◆ **Exercise details**: Beneath this instruction is a block of data; output from it exactly the lines that run from the one containing "invitations for events.\\" through the one containing "his calendar to", inclusive.

(Extracted data entries)
—————

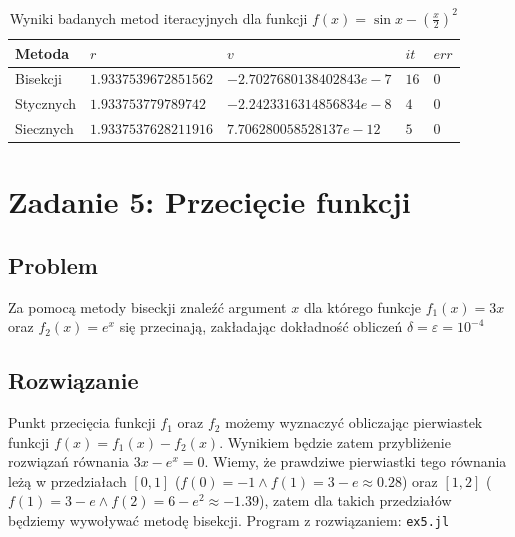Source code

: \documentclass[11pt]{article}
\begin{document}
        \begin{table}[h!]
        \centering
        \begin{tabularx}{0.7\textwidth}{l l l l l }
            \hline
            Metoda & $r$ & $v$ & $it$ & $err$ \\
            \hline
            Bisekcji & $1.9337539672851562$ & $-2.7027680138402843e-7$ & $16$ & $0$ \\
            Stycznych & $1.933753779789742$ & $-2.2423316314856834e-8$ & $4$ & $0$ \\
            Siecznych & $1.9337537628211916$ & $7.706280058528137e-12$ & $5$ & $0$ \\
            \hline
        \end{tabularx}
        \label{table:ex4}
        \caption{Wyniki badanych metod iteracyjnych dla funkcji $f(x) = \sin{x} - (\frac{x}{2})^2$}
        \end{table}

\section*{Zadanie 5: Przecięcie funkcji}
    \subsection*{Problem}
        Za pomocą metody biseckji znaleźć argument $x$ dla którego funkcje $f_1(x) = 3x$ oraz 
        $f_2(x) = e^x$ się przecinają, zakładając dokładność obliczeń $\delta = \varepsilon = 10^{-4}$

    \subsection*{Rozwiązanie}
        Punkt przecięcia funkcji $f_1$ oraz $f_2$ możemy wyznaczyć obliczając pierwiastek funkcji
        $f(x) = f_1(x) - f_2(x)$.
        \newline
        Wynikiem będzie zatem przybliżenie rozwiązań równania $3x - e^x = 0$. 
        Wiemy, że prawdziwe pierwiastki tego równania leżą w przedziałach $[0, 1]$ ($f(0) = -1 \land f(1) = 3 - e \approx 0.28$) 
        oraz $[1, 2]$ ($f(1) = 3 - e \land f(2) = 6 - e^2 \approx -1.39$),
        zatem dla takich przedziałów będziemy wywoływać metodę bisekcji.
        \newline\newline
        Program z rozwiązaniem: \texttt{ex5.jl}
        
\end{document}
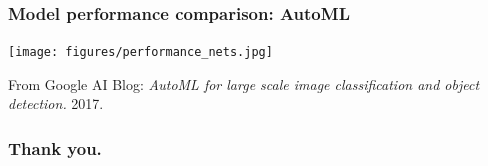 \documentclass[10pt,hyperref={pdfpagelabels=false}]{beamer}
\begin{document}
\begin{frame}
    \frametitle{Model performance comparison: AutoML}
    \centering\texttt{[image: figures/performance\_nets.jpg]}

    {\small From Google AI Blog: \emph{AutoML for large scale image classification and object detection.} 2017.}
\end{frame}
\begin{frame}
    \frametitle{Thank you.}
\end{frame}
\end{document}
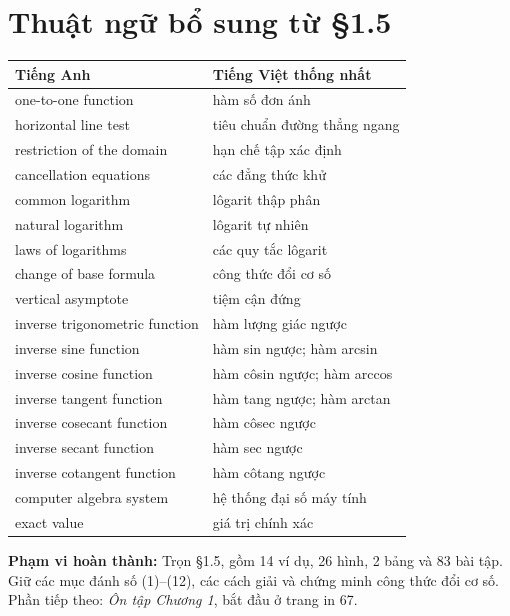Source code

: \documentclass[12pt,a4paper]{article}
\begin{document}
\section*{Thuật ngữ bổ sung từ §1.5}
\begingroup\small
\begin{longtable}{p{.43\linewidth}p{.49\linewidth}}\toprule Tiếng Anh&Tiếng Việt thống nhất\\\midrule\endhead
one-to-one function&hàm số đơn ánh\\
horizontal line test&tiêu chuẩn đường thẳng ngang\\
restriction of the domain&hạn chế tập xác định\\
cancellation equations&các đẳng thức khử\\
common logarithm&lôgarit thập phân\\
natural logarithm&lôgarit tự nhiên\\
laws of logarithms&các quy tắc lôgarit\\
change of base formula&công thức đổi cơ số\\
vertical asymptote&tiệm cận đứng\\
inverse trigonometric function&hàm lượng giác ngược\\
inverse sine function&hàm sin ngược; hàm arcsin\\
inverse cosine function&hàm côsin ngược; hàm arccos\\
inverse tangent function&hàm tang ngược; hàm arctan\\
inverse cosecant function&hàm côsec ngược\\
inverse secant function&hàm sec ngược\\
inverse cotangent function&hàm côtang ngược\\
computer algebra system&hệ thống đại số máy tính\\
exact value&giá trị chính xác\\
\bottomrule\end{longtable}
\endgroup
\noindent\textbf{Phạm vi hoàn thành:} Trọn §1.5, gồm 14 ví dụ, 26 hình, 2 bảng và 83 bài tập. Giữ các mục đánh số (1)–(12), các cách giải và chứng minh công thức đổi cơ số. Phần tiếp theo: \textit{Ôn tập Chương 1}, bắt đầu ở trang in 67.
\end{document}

—————

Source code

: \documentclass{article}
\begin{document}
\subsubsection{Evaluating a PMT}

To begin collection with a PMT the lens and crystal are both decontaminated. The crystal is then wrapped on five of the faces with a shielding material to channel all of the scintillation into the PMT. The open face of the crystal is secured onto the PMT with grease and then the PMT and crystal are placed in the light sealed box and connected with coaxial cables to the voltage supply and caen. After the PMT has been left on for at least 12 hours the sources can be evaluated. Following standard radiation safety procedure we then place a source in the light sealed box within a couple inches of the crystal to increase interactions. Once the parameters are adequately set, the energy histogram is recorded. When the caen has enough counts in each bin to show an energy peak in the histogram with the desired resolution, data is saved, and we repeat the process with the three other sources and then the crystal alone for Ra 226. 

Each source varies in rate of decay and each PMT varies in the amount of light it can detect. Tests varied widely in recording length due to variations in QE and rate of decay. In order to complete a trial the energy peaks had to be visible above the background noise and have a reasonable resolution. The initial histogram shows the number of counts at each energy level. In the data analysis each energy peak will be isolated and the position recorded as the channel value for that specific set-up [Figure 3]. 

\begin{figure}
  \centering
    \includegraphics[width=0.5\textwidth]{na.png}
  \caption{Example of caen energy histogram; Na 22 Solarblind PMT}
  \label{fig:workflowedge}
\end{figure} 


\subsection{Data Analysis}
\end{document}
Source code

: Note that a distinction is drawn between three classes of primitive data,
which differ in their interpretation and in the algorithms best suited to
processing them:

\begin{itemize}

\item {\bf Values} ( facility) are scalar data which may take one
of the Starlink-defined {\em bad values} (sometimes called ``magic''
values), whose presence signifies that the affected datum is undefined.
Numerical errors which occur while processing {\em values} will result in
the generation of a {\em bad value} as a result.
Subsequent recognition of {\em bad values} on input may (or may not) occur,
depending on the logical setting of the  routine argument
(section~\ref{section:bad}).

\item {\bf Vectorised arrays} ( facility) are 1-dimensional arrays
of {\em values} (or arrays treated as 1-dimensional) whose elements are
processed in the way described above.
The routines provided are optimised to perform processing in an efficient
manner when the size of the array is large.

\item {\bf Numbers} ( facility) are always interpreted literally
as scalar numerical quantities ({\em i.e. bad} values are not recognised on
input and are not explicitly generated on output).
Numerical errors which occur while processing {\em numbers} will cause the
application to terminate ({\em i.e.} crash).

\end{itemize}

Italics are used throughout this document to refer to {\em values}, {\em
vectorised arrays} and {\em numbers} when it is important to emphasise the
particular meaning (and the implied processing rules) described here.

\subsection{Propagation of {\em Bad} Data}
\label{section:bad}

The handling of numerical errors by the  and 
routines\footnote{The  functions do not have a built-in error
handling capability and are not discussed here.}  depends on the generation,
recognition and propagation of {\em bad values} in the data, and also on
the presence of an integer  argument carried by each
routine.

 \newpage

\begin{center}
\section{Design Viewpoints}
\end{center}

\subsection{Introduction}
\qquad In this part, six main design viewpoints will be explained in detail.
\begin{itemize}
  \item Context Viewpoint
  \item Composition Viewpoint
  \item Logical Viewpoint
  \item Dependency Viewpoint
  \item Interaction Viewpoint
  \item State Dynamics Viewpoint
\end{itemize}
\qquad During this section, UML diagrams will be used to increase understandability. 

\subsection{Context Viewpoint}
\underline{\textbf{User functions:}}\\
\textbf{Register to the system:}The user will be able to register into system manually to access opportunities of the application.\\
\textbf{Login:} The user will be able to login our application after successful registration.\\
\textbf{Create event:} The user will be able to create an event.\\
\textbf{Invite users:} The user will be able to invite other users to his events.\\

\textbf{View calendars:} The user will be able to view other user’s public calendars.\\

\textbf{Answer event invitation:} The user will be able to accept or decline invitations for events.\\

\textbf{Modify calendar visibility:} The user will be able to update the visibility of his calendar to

—————

◆ **Exercise output**:
\textbf{Answer event invitation:} The user will be able to accept or decline invitations for events.\\

\textbf{Modify calendar visibility:} The user will be able to update the visibility of his calendar to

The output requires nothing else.